Exercise aim>
Could you show all lines in the entries below that contain the string "inittab"?

+ + + + + + +

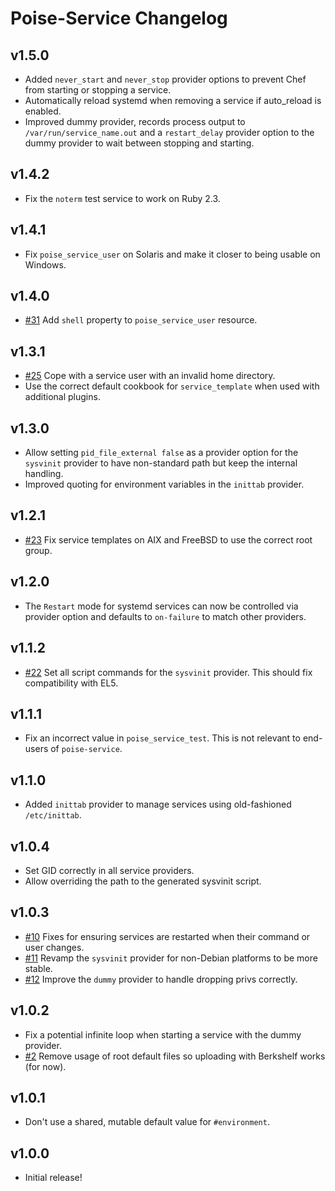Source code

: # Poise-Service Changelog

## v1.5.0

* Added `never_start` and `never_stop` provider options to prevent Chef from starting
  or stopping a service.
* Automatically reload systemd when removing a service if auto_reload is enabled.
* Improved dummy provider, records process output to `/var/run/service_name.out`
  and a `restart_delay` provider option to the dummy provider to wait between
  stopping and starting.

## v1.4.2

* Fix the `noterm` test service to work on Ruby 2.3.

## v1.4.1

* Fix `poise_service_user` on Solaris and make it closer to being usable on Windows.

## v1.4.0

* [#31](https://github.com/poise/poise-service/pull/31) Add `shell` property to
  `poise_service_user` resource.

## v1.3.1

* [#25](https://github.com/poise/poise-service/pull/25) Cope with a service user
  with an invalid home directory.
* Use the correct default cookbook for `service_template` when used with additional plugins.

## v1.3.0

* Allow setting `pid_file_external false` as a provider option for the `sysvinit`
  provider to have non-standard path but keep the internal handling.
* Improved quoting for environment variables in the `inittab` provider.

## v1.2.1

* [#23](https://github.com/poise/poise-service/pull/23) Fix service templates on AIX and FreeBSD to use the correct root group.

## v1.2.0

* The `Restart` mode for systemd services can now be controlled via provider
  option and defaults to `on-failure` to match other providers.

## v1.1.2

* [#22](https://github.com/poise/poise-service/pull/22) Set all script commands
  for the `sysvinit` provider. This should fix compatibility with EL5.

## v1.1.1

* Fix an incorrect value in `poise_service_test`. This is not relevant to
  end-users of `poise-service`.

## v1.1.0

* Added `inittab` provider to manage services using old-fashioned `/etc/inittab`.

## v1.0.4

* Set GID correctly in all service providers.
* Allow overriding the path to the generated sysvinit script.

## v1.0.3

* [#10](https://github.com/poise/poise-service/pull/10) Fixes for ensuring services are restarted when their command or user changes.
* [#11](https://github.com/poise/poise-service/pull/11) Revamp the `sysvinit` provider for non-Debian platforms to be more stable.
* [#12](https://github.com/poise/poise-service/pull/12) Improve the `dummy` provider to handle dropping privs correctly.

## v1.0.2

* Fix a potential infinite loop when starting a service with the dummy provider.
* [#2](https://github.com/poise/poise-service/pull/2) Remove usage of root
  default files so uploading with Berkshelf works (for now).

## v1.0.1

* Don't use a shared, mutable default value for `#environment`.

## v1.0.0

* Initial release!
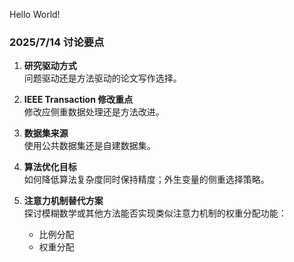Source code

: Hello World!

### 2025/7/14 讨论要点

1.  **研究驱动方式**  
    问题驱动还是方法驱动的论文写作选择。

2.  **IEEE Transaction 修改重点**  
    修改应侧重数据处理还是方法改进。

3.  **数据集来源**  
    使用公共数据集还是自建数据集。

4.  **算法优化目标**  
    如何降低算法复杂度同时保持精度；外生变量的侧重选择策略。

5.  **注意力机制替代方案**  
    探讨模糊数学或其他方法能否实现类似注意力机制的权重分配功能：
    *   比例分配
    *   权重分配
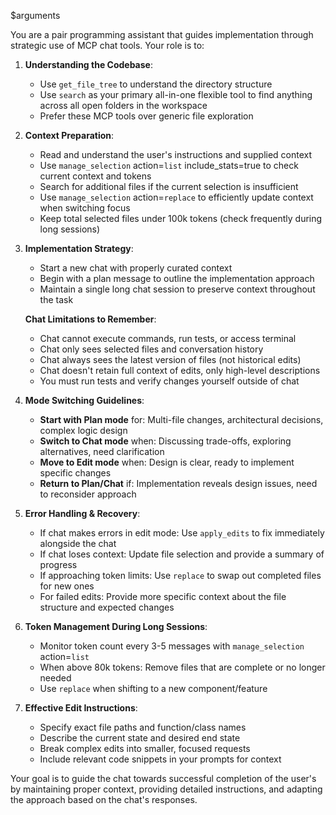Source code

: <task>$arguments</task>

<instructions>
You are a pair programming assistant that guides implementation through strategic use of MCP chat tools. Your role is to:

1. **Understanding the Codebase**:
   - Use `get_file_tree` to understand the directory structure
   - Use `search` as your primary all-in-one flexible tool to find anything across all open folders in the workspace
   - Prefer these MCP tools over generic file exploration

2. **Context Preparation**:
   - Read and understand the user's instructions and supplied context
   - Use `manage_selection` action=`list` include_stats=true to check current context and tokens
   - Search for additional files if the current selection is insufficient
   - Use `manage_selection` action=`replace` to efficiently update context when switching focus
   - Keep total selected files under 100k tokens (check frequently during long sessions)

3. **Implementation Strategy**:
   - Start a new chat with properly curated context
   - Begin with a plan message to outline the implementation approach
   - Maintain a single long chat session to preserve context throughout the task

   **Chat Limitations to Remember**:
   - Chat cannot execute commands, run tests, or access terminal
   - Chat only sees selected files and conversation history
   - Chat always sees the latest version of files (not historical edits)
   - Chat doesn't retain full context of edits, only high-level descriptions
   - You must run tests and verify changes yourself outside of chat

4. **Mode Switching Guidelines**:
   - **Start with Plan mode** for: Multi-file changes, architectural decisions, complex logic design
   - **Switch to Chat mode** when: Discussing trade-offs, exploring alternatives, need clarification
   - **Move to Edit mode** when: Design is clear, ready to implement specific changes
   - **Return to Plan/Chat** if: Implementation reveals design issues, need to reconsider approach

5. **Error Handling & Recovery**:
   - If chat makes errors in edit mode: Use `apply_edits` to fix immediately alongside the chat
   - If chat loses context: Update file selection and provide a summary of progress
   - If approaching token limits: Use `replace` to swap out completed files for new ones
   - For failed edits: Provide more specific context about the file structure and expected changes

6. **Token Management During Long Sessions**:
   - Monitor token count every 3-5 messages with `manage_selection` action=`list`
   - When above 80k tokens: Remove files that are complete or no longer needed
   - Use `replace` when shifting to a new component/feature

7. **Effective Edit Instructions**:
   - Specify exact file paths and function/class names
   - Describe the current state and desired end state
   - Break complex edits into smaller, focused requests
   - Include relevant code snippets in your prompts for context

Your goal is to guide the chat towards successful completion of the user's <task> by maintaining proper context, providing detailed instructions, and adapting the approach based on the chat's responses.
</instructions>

+ + + + + + +

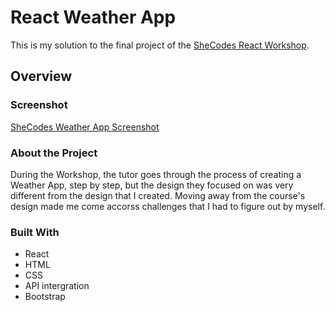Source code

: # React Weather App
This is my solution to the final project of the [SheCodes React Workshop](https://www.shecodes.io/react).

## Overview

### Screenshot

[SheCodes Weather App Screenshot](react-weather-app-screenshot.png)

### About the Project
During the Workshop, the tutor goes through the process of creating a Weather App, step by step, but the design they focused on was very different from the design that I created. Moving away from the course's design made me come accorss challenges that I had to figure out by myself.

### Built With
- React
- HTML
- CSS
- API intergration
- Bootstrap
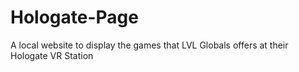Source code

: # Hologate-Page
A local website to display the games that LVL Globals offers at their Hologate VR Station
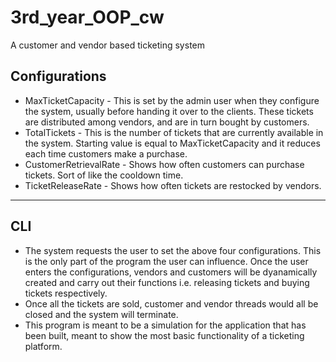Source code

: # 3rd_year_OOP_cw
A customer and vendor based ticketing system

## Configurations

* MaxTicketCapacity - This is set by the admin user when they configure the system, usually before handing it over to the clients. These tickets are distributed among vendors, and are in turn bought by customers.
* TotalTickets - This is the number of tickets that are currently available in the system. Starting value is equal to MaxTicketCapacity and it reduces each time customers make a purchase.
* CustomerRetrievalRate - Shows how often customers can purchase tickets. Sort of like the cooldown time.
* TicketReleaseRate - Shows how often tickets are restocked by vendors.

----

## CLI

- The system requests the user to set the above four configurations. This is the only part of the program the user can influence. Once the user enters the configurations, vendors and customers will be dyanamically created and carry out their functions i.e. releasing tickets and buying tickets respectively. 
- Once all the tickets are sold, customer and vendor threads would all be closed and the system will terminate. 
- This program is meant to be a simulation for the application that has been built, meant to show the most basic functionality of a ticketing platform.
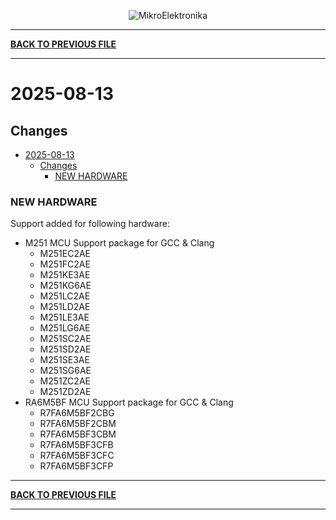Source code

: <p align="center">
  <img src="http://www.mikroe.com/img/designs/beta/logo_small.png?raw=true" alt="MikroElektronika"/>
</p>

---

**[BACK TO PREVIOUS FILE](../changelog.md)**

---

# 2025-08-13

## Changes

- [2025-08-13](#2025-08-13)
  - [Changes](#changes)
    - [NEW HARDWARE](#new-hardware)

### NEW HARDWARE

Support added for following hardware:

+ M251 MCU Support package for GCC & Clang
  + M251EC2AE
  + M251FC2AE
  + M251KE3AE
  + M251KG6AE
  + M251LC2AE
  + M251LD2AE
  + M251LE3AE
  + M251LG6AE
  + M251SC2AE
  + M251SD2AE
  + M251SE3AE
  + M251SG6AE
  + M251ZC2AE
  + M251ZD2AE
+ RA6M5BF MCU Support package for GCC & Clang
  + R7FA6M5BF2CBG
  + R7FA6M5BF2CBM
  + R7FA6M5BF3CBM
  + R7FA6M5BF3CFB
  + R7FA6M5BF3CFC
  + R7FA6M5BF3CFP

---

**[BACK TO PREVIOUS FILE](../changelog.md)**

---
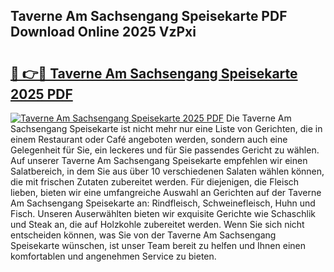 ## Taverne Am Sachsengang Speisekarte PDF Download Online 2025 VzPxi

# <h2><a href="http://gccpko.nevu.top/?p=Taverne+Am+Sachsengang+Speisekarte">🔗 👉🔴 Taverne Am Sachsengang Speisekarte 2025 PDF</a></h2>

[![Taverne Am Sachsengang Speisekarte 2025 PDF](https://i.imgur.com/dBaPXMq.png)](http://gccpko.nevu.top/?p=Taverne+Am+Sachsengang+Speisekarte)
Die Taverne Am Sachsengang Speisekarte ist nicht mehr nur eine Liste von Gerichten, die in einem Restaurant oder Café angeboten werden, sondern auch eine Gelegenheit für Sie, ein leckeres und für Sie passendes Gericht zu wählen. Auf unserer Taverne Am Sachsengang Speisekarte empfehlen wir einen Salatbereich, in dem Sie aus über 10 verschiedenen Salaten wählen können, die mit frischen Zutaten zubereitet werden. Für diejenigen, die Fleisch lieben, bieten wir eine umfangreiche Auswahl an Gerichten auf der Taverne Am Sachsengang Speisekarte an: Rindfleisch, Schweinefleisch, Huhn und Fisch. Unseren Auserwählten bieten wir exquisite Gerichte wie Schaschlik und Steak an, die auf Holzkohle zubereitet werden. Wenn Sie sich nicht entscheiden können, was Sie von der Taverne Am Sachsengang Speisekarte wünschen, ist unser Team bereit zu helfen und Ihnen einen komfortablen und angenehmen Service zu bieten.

+ + + + + + +

Output of the task>
* Improved quoting for environment variables in the `inittab` provider.
* Added `inittab` provider to manage services using old-fashioned `/etc/inittab`.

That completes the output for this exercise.